Руте неприятны его сердитые взгляды, и она цедит сквозь зубы:

— Чего смотришь? Ты лучше думай, как окуней вытаскивать, а то я всё равно скажу.

— Ну и говори! Беги, ябедничай! — У Ромаса даже уши от гнева покраснели. — Ни стыда у тебя, ни совести.

— Ни совести, ни стыда, говоришь? А тебе не стыдно было окуней в колодец пускать? Не стыдно? Что же мы теперь — с рыбами должны воду пить, что ли?

— Так ведь мы же нечаянно! — в который раз пытается убедить её Ромас.

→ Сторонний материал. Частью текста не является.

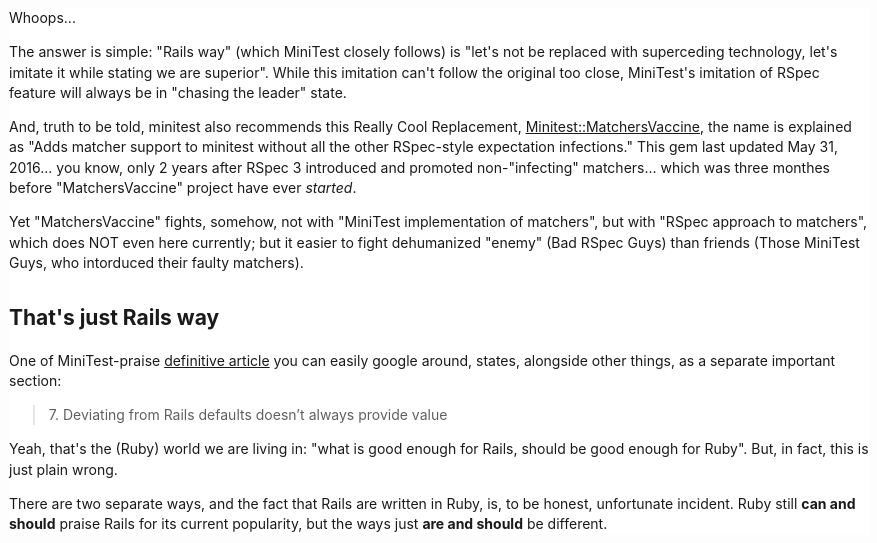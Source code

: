 Whoops...

The answer is simple: "Rails way" (which MiniTest closely follows) is
"let's not be replaced with superceding technology, let's imitate it
while stating we are superior". While this imitation can't follow the
original too close, MiniTest's imitation of RSpec feature will always
be in "chasing the leader" state.

And, truth to be told, minitest also recommends this Really Cool Replacement,
[Minitest::MatchersVaccine](https://github.com/rmm5t/minitest-matchers_vaccine),
the name is explained as "Adds matcher support to minitest without
all the other RSpec-style expectation infections." This gem last updated
May 31, 2016... you know, only 2 years after RSpec 3 introduced and
promoted non-"infecting" matchers... which was three monthes before
"MatchersVaccine" project have ever _started_.

Yet "MatchersVaccine" fights, somehow, not with "MiniTest implementation
of matchers", but with "RSpec approach to matchers", which does NOT even
here currently; but it easier to fight dehumanized "enemy" (Bad RSpec Guys)
than friends (Those MiniTest Guys, who intorduced their faulty matchers).

## That's just Rails way

One of MiniTest-praise [definitive article](http://brandonhilkert.com/blog/7-reasons-why-im-sticking-with-minitest-and-fixtures-in-rails/)
you can easily google around, states, alongside other things, as a
separate important section:

> 7\. Deviating from Rails defaults doesn’t always provide value

Yeah, that's the (Ruby) world we are living in: "what is good enough
for Rails, should be good enough for Ruby". But, in fact, this is
just plain wrong.

There are two separate ways, and the fact that Rails are written in Ruby,
is, to be honest, unfortunate incident. Ruby still **can and should** praise Rails
for its current popularity, but the ways just **are and should** be
different.
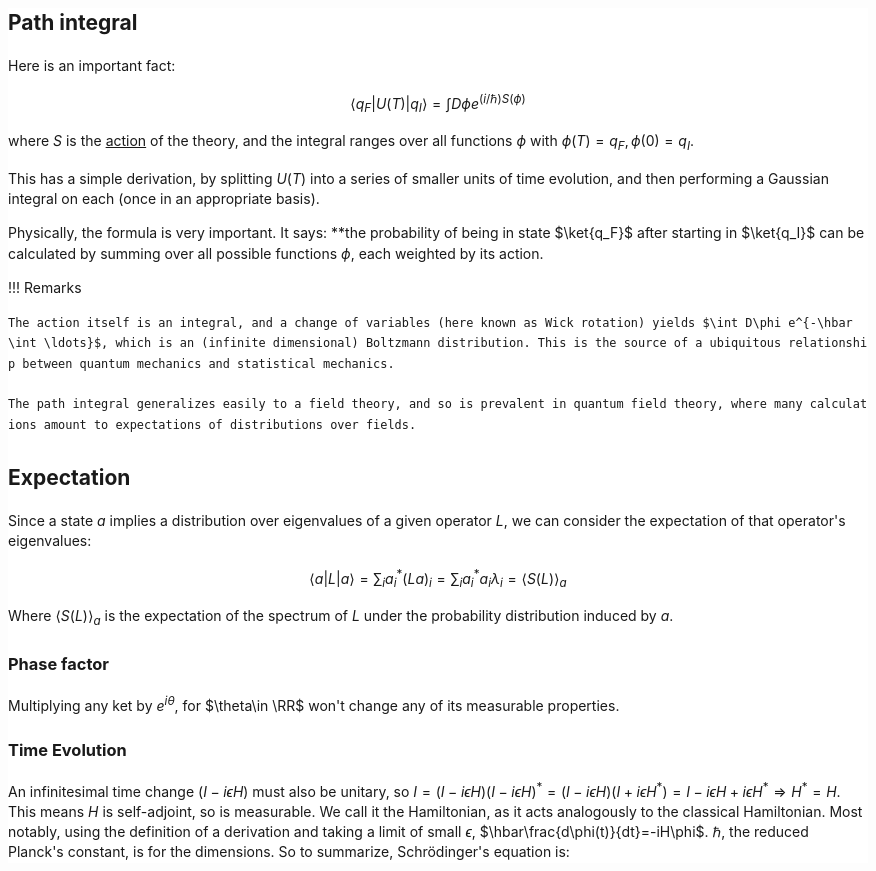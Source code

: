 
## Path integral

Here is an important fact:

$$
\langle q_F | U(T) | q_I \rangle = \int D\phi e^{(i/\hbar)S(\phi)}
$$

where $S$ is the [action](classical.md) of the theory, and the integral ranges over all functions $\phi$ with $\phi(T)=q_F, \phi(0)=q_I$.

This has a simple derivation, by splitting $U(T)$ into a series of smaller units of time evolution, and then performing a Gaussian integral on each (once in an appropriate basis). 

Physically, the formula is very important. It says: **the probability of being in state $\ket{q_F}$ after starting in $\ket{q_I}$ can be calculated by summing over all possible functions $\phi$, each weighted by its action.

!!! Remarks

	The action itself is an integral, and a change of variables (here known as Wick rotation) yields $\int D\phi e^{-\hbar \int \ldots}$, which is an (infinite dimensional) Boltzmann distribution. This is the source of a ubiquitous relationship between quantum mechanics and statistical mechanics.

	The path integral generalizes easily to a field theory, and so is prevalent in quantum field theory, where many calculations amount to expectations of distributions over fields. 







## Expectation

Since a state $a$ implies a distribution over eigenvalues of a given operator $L$, we can consider the expectation of that operator's eigenvalues:

$$ \langle a | L | a \rangle = \sum_i a^{*}_i (La)_i = \sum_i a^{*}_i a_i \lambda_i = \langle S(L) \rangle_{a} $$

Where $\langle S(L) \rangle_{a}$ is the expectation of the spectrum of $L$ under the probability distribution induced by $a$.

### Phase factor

Multiplying any ket by $e^{i\theta}$, for $\theta\in \RR$ won't change any of its measurable properties.

### Time Evolution

An infinitesimal time change $(I - i\epsilon H)$ must also be unitary, so $I = (I - i\epsilon H)(I - i\epsilon H)^* = (I - i\epsilon H)(I + i\epsilon H^*) = I - i\epsilon H + i\epsilon H^* \Rightarrow H^* = H$. This means $H$ is self-adjoint, so is measurable. We call it the Hamiltonian, as it acts analogously to the classical Hamiltonian. Most notably, using the definition of a derivation and taking a limit of small $\epsilon$, $\hbar\frac{d\phi(t)}{dt}=-iH\phi$. $\hbar$, the reduced Planck's constant, is for the dimensions. So to summarize, Schrödinger's equation is:
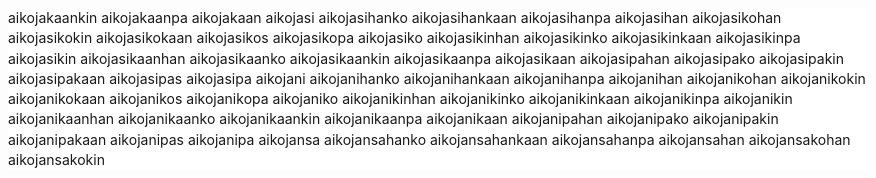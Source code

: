 aikojakaankin
aikojakaanpa
aikojakaan
aikojasi
aikojasihanko
aikojasihankaan
aikojasihanpa
aikojasihan
aikojasikohan
aikojasikokin
aikojasikokaan
aikojasikos
aikojasikopa
aikojasiko
aikojasikinhan
aikojasikinko
aikojasikinkaan
aikojasikinpa
aikojasikin
aikojasikaanhan
aikojasikaanko
aikojasikaankin
aikojasikaanpa
aikojasikaan
aikojasipahan
aikojasipako
aikojasipakin
aikojasipakaan
aikojasipas
aikojasipa
aikojani
aikojanihanko
aikojanihankaan
aikojanihanpa
aikojanihan
aikojanikohan
aikojanikokin
aikojanikokaan
aikojanikos
aikojanikopa
aikojaniko
aikojanikinhan
aikojanikinko
aikojanikinkaan
aikojanikinpa
aikojanikin
aikojanikaanhan
aikojanikaanko
aikojanikaankin
aikojanikaanpa
aikojanikaan
aikojanipahan
aikojanipako
aikojanipakin
aikojanipakaan
aikojanipas
aikojanipa
aikojansa
aikojansahanko
aikojansahankaan
aikojansahanpa
aikojansahan
aikojansakohan
aikojansakokin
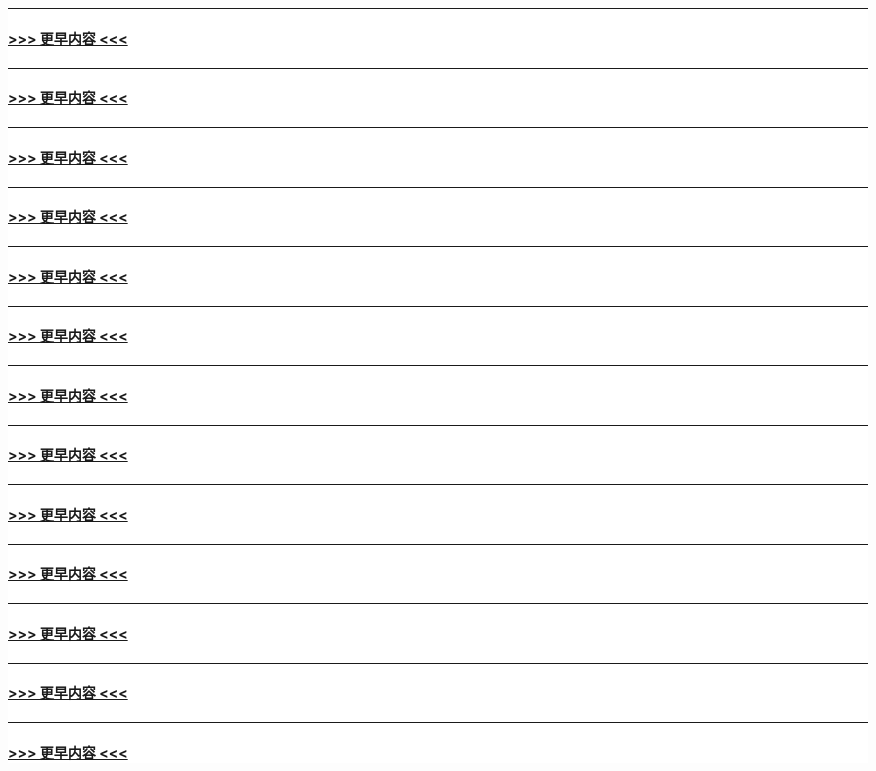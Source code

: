 ----
#### [ >>> 更早内容 <<< ](../indexes/soh_grpl-earlier.md?t=11290233)

----
#### [ >>> 更早内容 <<< ](../indexes/soh_grpl-earlier.md?t=11290244)

----
#### [ >>> 更早内容 <<< ](../indexes/soh_grpl-earlier.md?t=11290255)

----
#### [ >>> 更早内容 <<< ](../indexes/soh_grpl-earlier.md?t=11290301)

----
#### [ >>> 更早内容 <<< ](../indexes/soh_grpl-earlier.md?t=11290311)

----
#### [ >>> 更早内容 <<< ](../indexes/soh_grpl-earlier.md?t=11290322)

----
#### [ >>> 更早内容 <<< ](../indexes/soh_grpl-earlier.md?t=11290333)

----
#### [ >>> 更早内容 <<< ](../indexes/soh_grpl-earlier.md?t=11290344)

----
#### [ >>> 更早内容 <<< ](../indexes/soh_grpl-earlier.md?t=11290355)

----
#### [ >>> 更早内容 <<< ](../indexes/soh_grpl-earlier.md?t=11290401)

----
#### [ >>> 更早内容 <<< ](../indexes/soh_grpl-earlier.md?t=11290411)

----
#### [ >>> 更早内容 <<< ](../indexes/soh_grpl-earlier.md?t=11290422)

----
#### [ >>> 更早内容 <<< ](../indexes/soh_grpl-earlier.md?t=11290433)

— А если нечаянно, почему боишься?

«И правда, чего я боюсь? — задумывается вдруг Ромас. — Ведь не нарочно. Понятно, по головке за это не погладят, но если самому признаться: так, мол, и так…» И он, насупившись, говорит:

— Нисколечко я не боюсь. Вот пойду и расскажу дедушке. Сам.

— Иди, раз такой храбрый. Чего же стоишь? Иди!

— И пойду, — бурчит он, а сам — ни с места…

Ох, до чего это неприятное дело — признаваться!

— Иди-иди! Я тебя не держу, — подзуживает Рута.

И Ромасу приходится отправляться к дедушке. Загребая носками сандалий песок, бредёт он к своей двери, медленно открывает её и заглядывает в кухню. Там у стола сидит дедушка и точит на бруске ножик. Остановился Ромас на пороге, смотрит на деда и молчит, словно язык проглотил. Как сказать, с чего начать? Дедушка, продолжая водить лезвием ножа по бруску, поднимает на внука добрые глаза.